Terrell County attorney T. Gamble was the hearing officer and the tribunal was made up of current and former school administrators, including Scott Chestnutwood of Tifton, Wanda West of Macon and Jack Willis of Panama City Beach, Fla.
Chestnutwood is a retired superintendent of Tift County Schools. West is a member of the Bibb County Board of Education. Willis is a retired Wheeler County Elementary School principal.
Earlier in the morning session, Chris Cohilas, the attorney for Jennifer Smith of Martin Luther King Jr. Elementary and Alberta Wallace of Sherwood Acres, and the school system attorney Flin Coleman said they had reached the 60-day suspension without pay agreement, which now must be approved by the administrative tribunal.
"Undeniably there was organized cheating going on, and it was coming from administrators." Cohilas told the tribunal. "We (he and Wallace) talked long and hard about litigating before this tribunal, but the agreement is fair and we humbly ask that you accept it."

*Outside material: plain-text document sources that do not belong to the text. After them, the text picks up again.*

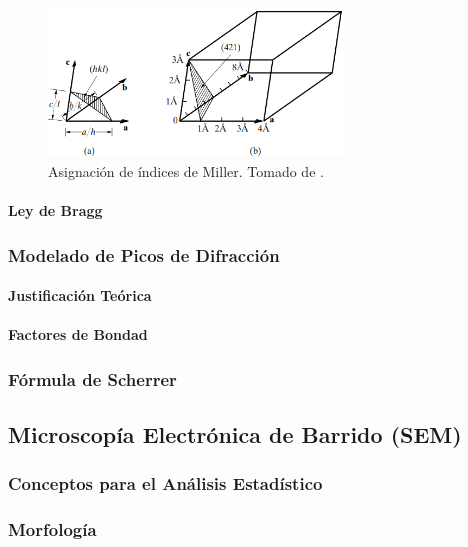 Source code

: \documentclass[../main.tex]{subfiles}
\begin{document}
\begin{figure}[H]
    \centering
    \includegraphics[width=0.7\textwidth]{fig/miller.png}
    \caption{Asignación de índices de Miller. Tomado de \cite{Cullity2014}.}
    \label{millerdiag}
\end{figure}
\paragraph{Ley de Bragg}

\subsubsection{Modelado de Picos de Difracción}

\paragraph{Justificación Teórica}

\paragraph{Factores de Bondad}

\subsubsection{Fórmula de Scherrer}

\subsection{Microscopía Electrónica de Barrido (SEM)}

\subsubsection{Conceptos para el Análisis Estadístico}

\subsubsection{Morfología}
\end{document}
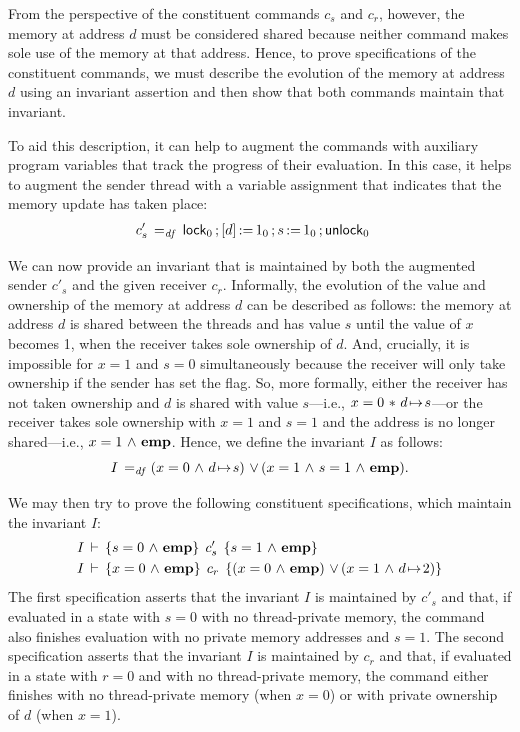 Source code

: \documentclass[11pt]{report}
\begin{document}
From the perspective of the constituent commands $c_s$ and $c_r$, however, the memory at address $d$ must be considered shared because neither command makes sole use of the memory at that address. Hence, to prove specifications of the constituent commands, we must describe the evolution of the memory at address $d$ using an invariant assertion and then show that both commands maintain that invariant. 

To aid this description, it can help to augment the commands with auxiliary program variables that track the progress of their evaluation. In this case, it helps to augment the sender thread with a variable assignment that indicates that the memory update has taken place: 
\begin{align*}
c'_s \operatorname{\;=_{\mathit{df}}\;} & \operatorname{\mathsf{lock}}_0 \operatorname{;} \left[ d \right] \operatorname{:\!=} 1_0 \operatorname{;} s \operatorname{:\!=} 1_0 \operatorname{;} \operatorname{\mathsf{unlock}}_0
\end{align*}

We can now provide an invariant that is maintained by both the augmented sender $c'_s$ and the given receiver $c_r$. Informally, the evolution of the value and ownership of the memory at address $d$ can be described as follows: the memory at address $d$ is shared between the threads and has value $s$ until the value of $x$ becomes 1, when the receiver takes sole ownership of $d$. And, crucially, it is impossible for $x = 1$ and $s = 0$ simultaneously because the receiver will only take ownership if the sender has set the flag. So, more formally, either the receiver has not taken ownership and $d$ is shared with value $s$---i.e., $x = 0 \operatorname{\,\ast\,} d \!\mapsto\! s$---or the receiver takes sole ownership with $x = 1$ and $s = 1$ and the address is no longer shared---i.e., $x = 1 \operatorname{\,\wedge\,} \mathbf{emp}$. Hence, we define the invariant $I$ as follows: \[ I \operatorname{\;=_{\mathit{df}}\;} (x = 0 \operatorname{\,\wedge\,} d \!\mapsto\! s) \operatorname{\,\vee\,} (x = 1 \operatorname{\,\wedge\,} s = 1 \operatorname{\,\wedge\,} \mathbf{emp}).\]

We may then try to prove the following constituent specifications, which maintain the invariant $I$: \begin{align*}
  &I\,\vdash\,\left\lbrace s = 0 \operatorname{\,\wedge\,} \mathbf{emp} \right\rbrace\;c'_s\;\left\lbrace s = 1 \operatorname{\,\wedge\,} \mathbf{emp} \right\rbrace \\
  &I\,\vdash\,\left\lbrace x = 0 \operatorname{\,\wedge\,} \mathbf{emp} \right\rbrace\;c_r\;\left\lbrace (x = 0 \operatorname{\,\wedge\,} \mathbf{emp}) \operatorname{\,\vee\,} (x = 1 \operatorname{\,\wedge\,} d \!\mapsto\! 2) \right\rbrace
\end{align*} The first specification asserts that the invariant $I$ is maintained by $c'_s$ and that, if evaluated in a state with $s = 0$ with no thread-private memory, the command also finishes evaluation with no private memory addresses and $s = 1$. The second specification asserts that the invariant $I$ is maintained by $c_r$ and that, if evaluated in a state with $r = 0$ and with no thread-private memory, the command either finishes with no thread-private memory (when $x = 0$) or with private ownership of $d$ (when $x = 1$). 
\end{document}

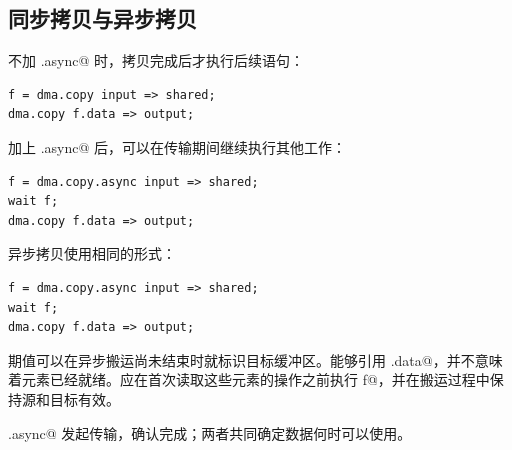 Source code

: \subsection*{同步拷贝与异步拷贝}

不加 \co@.async@ 时，拷贝完成后才执行后续语句：

\begin{lstlisting}[language=croqtile,caption={同步拷贝}]
f = dma.copy input => shared;
dma.copy f.data => output;
\end{lstlisting}

加上 \co@.async@ 后，可以在传输期间继续执行其他工作：

\begin{lstlisting}[language=croqtile,caption={异步拷贝}]
f = dma.copy.async input => shared;
wait f;
dma.copy f.data => output;
\end{lstlisting}

异步拷贝使用相同的形式：

\begin{lstlisting}[language=croqtile,caption={异步拷贝}]
f = dma.copy.async input => shared;
wait f;
dma.copy f.data => output;
\end{lstlisting}

期值可以在异步搬运尚未结束时就标识目标缓冲区。能够引用 \co@f.data@，并不意味着元素已经就绪。应在首次读取这些元素的操作之前执行 \co@wait f@，并在搬运过程中保持源和目标有效。

\co@.async@ 发起传输，\co@wait@ 确认完成；两者共同确定数据何时可以使用。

Later in the afternoon, Turner Elementary's Fatima Jackson, represented by Maurice King, and Lavonda Jolivette, represented by Herbert Benson, also agreed to identical 60-day suspensions without pay.

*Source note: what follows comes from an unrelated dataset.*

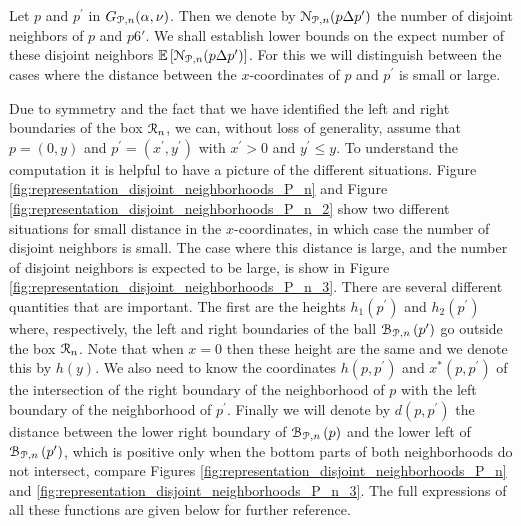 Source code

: \begin{appendices}
Let $p$ and $p^\prime$ in $G_{{\mathcal P},n}(\alpha,\nu)$. Then we denote by ${\mathcal N}_{{\mathcal P},n}(p\Delta p^\prime)$ the number of disjoint neighbors of $p$ and $p6\prime$. We shall establish lower bounds on the expect number of these disjoint neighbors $\mathbb{E}\left[{\mathcal N}_{{\mathcal P},n}(p\Delta p^\prime)\right]$. For this we will distinguish between the cases where the distance between the $x$-coordinates of $p$ and $p^\prime$ is small or large. 

Due to symmetry and the fact that we have identified the left and right boundaries of the box ${\mathcal R}_n$, we can, without loss of generality, assume that $p = (0,y)$ and $p^\prime = (x^\prime,y^\prime)$ with $x^\prime > 0$ and $y^\prime \le y$. To understand the computation it is helpful to have a picture of the different situations. Figure \ref{fig:representation_disjoint_neighborhoods_P_n} and Figure \ref{fig:representation_disjoint_neighborhoods_P_n_2} show two different situations for small distance in the $x$-coordinates, in which case the number of disjoint neighbors is small. The case where this distance is large, and the number of disjoint neighbors is expected to be large, is show in Figure \ref{fig:representation_disjoint_neighborhoods_P_n_3}. There are several different quantities that are important. The first are the heights $h_1(p^\prime)$ and $h_2(p^\prime)$ where, respectively, the left and right boundaries of the ball ${\mathcal B}_{{\mathcal P},n}\left(p^\prime\right)$ go outside the box ${\mathcal R}_n$. Note that when $x = 0$ then these height are the same and we denote this by $h(y)$. We also need to know the coordinates $h(p,p^\prime)$ and $x^\ast(p,p^\prime)$ of the intersection of the right boundary of the neighborhood of $p$ with the left boundary of the neighborhood of $p^\prime$. Finally we will denote by $d(p,p^\prime)$ the distance between the lower right boundary of ${\mathcal B}_{{\mathcal P},n}\left(p\right)$ and the lower left of ${\mathcal B}_{{\mathcal P},n}\left(p^\prime\right)$, which is positive only when the bottom parts of both neighborhoods do not intersect, compare Figures \ref{fig:representation_disjoint_neighborhoods_P_n} and \ref{fig:representation_disjoint_neighborhoods_P_n_3}. The full expressions of all these functions are given below for further reference.


\end{appendices}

Coleman cited pressure for their to well on the tests was the incentive for most of the teachers. That brought a sharp response from tribunal member Jack Willis.

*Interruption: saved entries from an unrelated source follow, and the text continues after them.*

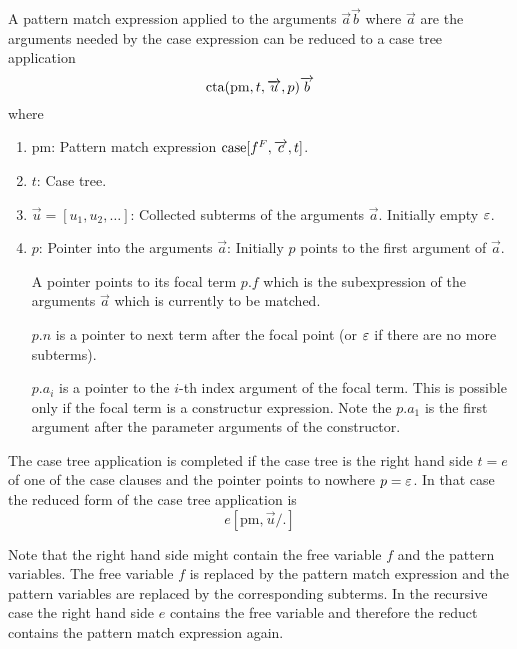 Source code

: A pattern match expression applied to the arguments $\vec a \vec b$ where $\vec
a$ are the arguments needed by the case expression can be reduced to a case tree
application
$$
    {\text{cta}}(\text{pm}, t, {\overrightarrow {u}}, p) {\overrightarrow {b}}
$$
where
\begin{enumerate}
    \item $\text{pm}$: Pattern match expression ${\text{case}}[f^F, {\overrightarrow {c}}, t]$.

    \item $t$: Case tree.

    \item $\vec u = [u_1, u_2, \ldots]$: Collected subterms of the arguments
        $\vec a$. Initially empty $\varepsilon$.

    \item $p$: Pointer into the arguments $\vec a$: Initially $p$ points to the
        first argument of $\vec a$.

        A pointer points to its
        focal term $p.f$ which is the subexpression of the arguments $\vec a$
        which is currently to be matched.

        $p.n$ is a pointer to next term after the
        focal point (or $\varepsilon$ if there are no more subterms).

        $p.a_i$ is a pointer to the $i$-th index argument of the focal term.
        This is possible only if the focal term is a constructur expression.
        Note the $p.a_1$ is the first argument after the parameter arguments of
        the constructor.
\end{enumerate}

The case tree application is completed if the case tree is the right hand side
$t = e$ of one of the case clauses and the pointer points to nowhere $p =
\varepsilon$. In that case the reduced form of the case tree application is
$$
    e[\text{pm}, \vec u/ .]
$$

Note that the right hand side might contain the free
variable $f$ and the pattern variables. The free variable $f$ is replaced by the
pattern match expression and the pattern variables are replaced by the
corresponding subterms. In the recursive case the right hand side $e$ contains
the free variable and therefore the reduct contains the pattern match expression
again.

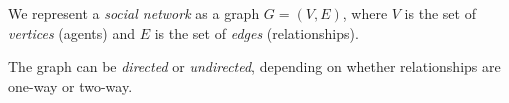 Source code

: \documentclass[
    preview, 
    varwidth = 11cm, 
    border = {0pt 0pt 1pt 1pt}
    ]{standalone} %
\begin{document}
\raggedright
We represent a \emph{social network} as a graph $G = (V, E)$, 
where $V$ is the set of \emph{vertices} (agents) and 
$E$ is the set of \emph{edges} (relationships).
\vspace{1em}

The graph can be \emph{directed} or \emph{undirected}, 
depending on whether relationships are one-way or two-way.
\end{document}
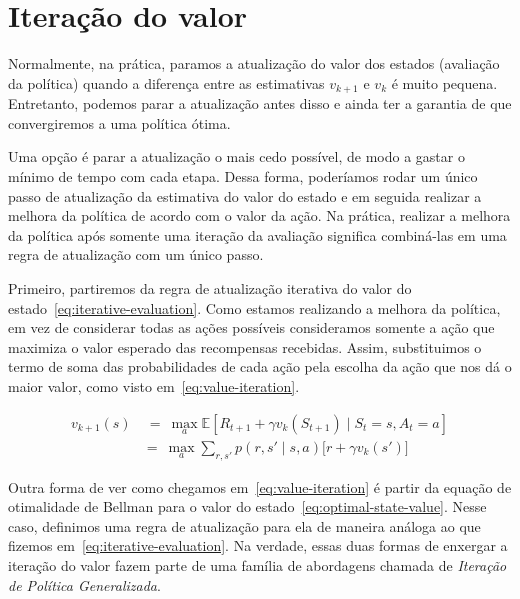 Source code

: \documentclass{article}
\begin{document}
    \section{Iteração do valor}

        Normalmente, na prática, paramos a atualização do valor dos estados (avaliação da política) quando a diferença entre as estimativas $v_{k+1}$ e $v_k$ é muito pequena. Entretanto, podemos parar a atualização antes disso e ainda ter a garantia de que convergiremos a uma política ótima.

        Uma opção é parar a atualização o mais cedo possível, de modo a gastar o mínimo de tempo com cada etapa. Dessa forma, poderíamos rodar um único passo de atualização da estimativa do valor do estado e em seguida realizar a melhora da política de acordo com o valor da ação. Na prática, realizar a melhora da política após somente uma iteração da avaliação significa combiná-las em uma regra de atualização com um único passo.

        Primeiro, partiremos da regra de atualização iterativa do valor do estado~\eqref{eq:iterative-evaluation}. Como estamos realizando a melhora da política, em vez de considerar todas as ações possíveis consideramos somente a ação que maximiza o valor esperado das recompensas recebidas. Assim, substituimos o termo de soma das probabilidades de cada ação pela escolha da ação que nos dá o maior valor, como visto em~\eqref{eq:value-iteration}.
        
        \begin{equation}
            \begin{aligned}
                v_{k+1}(s) & \ = \ \max_a \mathbb{E}[R_{t+1} + \gamma v_k(S_{t+1}) \mid S_t = s, A_t = a] \\
                & = \ \max_a \sum_{r, s'} p(r, s' \mid s, a) \Big[ r + \gamma v_k(s') \Big]
            \end{aligned}
            \label{eq:value-iteration}
        \end{equation}
        
        Outra forma de ver como chegamos em~\eqref{eq:value-iteration} é partir da equação de otimalidade de Bellman para o valor do estado~\eqref{eq:optimal-state-value}. Nesse caso, definimos uma regra de atualização para ela de maneira análoga ao que fizemos em~\eqref{eq:iterative-evaluation}. Na verdade, essas duas formas de enxergar a iteração do valor fazem parte de uma família de abordagens chamada de \emph{Iteração de Política Generalizada}.
    
\end{document}
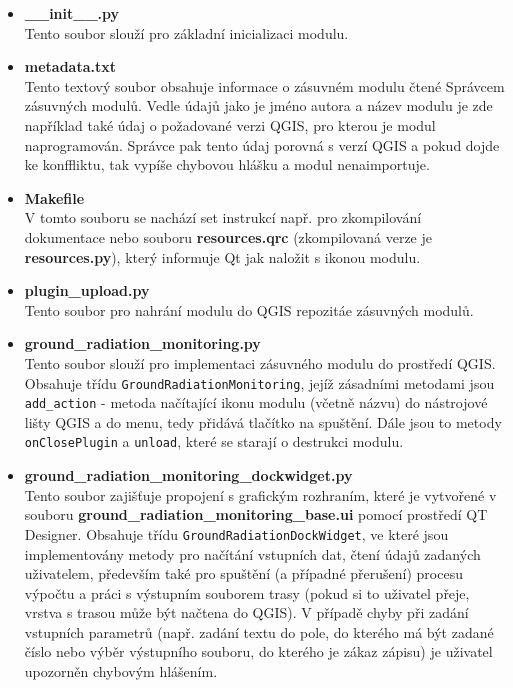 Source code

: \begin{itemize} %
	\item \textbf{\_\_init\_\_.py} \\ 
		Tento soubor slouží pro základní inicializaci modulu.
		 
	\item \textbf{metadata.txt} \\
		Tento textový soubor obsahuje informace o zásuvném modulu čtené Správcem zásuvných modulů. Vedle údajů jako je jméno autora a název modulu je zde například také údaj o požadované verzi QGIS, pro kterou je modul naprogramován. Správce pak tento údaj porovná s verzí QGIS a pokud dojde ke konffliktu, tak vypíše chybovou hlášku a modul nenaimportuje.
	
	\item \textbf{Makefile} \\
		V tomto souboru se nachází set instrukcí např. pro zkompilování dokumentace nebo souboru \textbf{resources.qrc} (zkompilovaná verze je \textbf{resources.py}), který informuje Qt jak naložit s ikonou modulu.
		
	\item \textbf{plugin\_upload.py} \\
		Tento soubor pro nahrání modulu do QGIS repozitáe zásuvných modulů.

	\item \textbf{ground\_radiation\_monitoring.py} \\
		Tento soubor slouží pro implementaci zásuvného modulu do prostředí QGIS. Obsahuje třídu \texttt{GroundRadiationMonitoring}, jejíž zásadními metodami jsou \texttt{add\_action} - metoda načítající ikonu modulu (včetně názvu) do nástrojové lišty QGIS a do menu, tedy přidává tlačítko na spuštění. Dále jsou to metody \texttt{onClosePlugin} a \texttt{unload}, které se starají o destrukci modulu.

	\item \textbf{ground\_radiation\_monitoring\_dockwidget.py} \\
		Tento soubor zajišťuje propojení s grafickým rozhraním, které je vytvořené v souboru \textbf{ground\_radiation\_monitoring\_base.ui} pomocí prostředí QT Designer. Obsahuje třídu \texttt{GroundRadiationDockWidget}, ve které jsou implementovány metody pro načítání vstupních dat, čtení údajů zadaných uživatelem, především také pro spuštění (a případné přerušení) procesu výpočtu a práci s výstupním souborem trasy (pokud si to uživatel přeje, vrstva s trasou může být načtena do QGIS). V případě chyby při zadání vstupních parametrů (např. zadání textu do pole, do kterého má být zadané číslo nebo výběr výstupního souboru, do kterého je zákaz zápisu) je uživatel upozorněn chybovým hlášením.     
	

\end{itemize}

"Pressure is what teaching is all about," said Willis. "What kind of message are we sending to our children?'
All four teachers in Tuesday's session were accused of prompting students to change some answers - a violation of signed CRCT testing protocol - but were not accused of organized cheating.
The tribunal has to act within five days. At that point, their recommendation will go before the school board which will have the opportunity to accept or reject the recommendation.
All three of the tribunal members declined comment about the cases, with Willis adding he did not want his comments to possibly prejudice future appearances before the panel.
The appearance of the four teachers on Tuesday leaves 15 DCSS educators remaining to appear before the tribunals.
In December, an investigative team consisting of former Georgia Attorney General Mike Bowers, former DeKalb County District Attorney Robert Wilson, former Atlanta police detective Richard Hyde and Georgia Bureau of Investigation agents completed a four-month probe into alleged CRCT in the system’s 16 elementary schools.
The resulting 293-page report cited a “failure of leadership at all levels, including the Board of Education, contributed to cheating in DCSS.”
The report named 49 system teachers and administrators. Over the past few months, some of the teachers and principals resigned or retired, some were were fired and some were no longer in the system.
The BOE reassigned 12 teachers to the Isabella Complex and removed three principals to the Exceptional Students Program.
Those teachers and administrators were among 24 whose contracts were not renewed by the system in mid June.
In late June, five teachers who had been cited in the state investigators’ report were rehired by the board, while two paraprofessionals were terminated. At that time DCSS Attorney Tommy Coleman said in those five cases the school system couldn’t find evidence to corroborate the state report.